» **WHAT TO DO**
Only one portion of the data is to be written out: from the line bearing "设一个图 \( G = (V, E)" through the line bearing "给 \( D \) 中的一条弧". Write it exactly as it appears.

== Segment start ==

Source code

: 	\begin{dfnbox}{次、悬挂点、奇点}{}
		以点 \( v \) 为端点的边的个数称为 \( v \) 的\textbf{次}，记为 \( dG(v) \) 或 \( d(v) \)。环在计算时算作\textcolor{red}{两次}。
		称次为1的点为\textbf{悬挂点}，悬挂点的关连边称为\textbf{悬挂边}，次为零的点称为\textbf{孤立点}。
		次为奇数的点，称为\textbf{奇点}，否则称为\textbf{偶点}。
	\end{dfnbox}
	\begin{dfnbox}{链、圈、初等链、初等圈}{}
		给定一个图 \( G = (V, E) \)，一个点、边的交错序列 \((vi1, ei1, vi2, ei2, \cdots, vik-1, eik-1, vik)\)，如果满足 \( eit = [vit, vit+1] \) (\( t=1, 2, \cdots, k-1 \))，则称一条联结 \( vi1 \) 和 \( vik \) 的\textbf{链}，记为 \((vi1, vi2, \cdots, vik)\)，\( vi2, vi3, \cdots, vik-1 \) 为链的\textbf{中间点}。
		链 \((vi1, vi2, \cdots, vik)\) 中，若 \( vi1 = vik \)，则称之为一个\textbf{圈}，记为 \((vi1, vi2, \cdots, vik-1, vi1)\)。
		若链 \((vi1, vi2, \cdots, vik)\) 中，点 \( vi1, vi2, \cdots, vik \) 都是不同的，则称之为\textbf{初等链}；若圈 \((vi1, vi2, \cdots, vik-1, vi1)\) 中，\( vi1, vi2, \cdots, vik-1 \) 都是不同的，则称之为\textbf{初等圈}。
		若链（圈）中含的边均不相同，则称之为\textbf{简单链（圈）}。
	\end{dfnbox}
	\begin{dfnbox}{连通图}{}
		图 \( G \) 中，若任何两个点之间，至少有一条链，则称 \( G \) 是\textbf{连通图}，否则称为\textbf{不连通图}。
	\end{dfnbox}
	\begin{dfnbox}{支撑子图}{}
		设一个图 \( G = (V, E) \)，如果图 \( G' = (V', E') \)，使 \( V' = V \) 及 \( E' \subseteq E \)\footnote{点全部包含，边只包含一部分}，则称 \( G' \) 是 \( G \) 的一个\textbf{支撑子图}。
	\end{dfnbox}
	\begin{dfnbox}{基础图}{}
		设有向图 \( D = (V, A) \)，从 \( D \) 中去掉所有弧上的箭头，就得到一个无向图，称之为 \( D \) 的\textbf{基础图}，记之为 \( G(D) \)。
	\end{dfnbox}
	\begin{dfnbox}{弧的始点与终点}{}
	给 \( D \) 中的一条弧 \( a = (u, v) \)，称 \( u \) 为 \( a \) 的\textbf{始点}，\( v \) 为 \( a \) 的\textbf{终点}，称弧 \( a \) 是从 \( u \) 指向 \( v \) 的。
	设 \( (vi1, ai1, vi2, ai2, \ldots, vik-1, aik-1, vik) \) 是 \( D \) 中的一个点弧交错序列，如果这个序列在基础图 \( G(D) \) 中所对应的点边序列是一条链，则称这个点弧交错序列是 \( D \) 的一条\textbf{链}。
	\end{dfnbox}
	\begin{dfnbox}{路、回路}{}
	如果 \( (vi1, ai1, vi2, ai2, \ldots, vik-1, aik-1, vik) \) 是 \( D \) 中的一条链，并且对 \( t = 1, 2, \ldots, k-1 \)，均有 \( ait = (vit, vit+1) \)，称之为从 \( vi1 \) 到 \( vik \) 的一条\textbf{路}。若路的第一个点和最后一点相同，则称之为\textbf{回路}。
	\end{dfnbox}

== Segment end ==

» **EXERCISE SOLUTION**
		设一个图 \( G = (V, E) \)，如果图 \( G' = (V', E') \)，使 \( V' = V \) 及 \( E' \subseteq E \)\footnote{点全部包含，边只包含一部分}，则称 \( G' \) 是 \( G \) 的一个\textbf{支撑子图}。
	\end{dfnbox}
	\begin{dfnbox}{基础图}{}
		设有向图 \( D = (V, A) \)，从 \( D \) 中去掉所有弧上的箭头，就得到一个无向图，称之为 \( D \) 的\textbf{基础图}，记之为 \( G(D) \)。
	\end{dfnbox}
	\begin{dfnbox}{弧的始点与终点}{}
	给 \( D \) 中的一条弧 \( a = (u, v) \)，称 \( u \) 为 \( a \) 的\textbf{始点}，\( v \) 为 \( a \) 的\textbf{终点}，称弧 \( a \) 是从 \( u \) 指向 \( v \) 的。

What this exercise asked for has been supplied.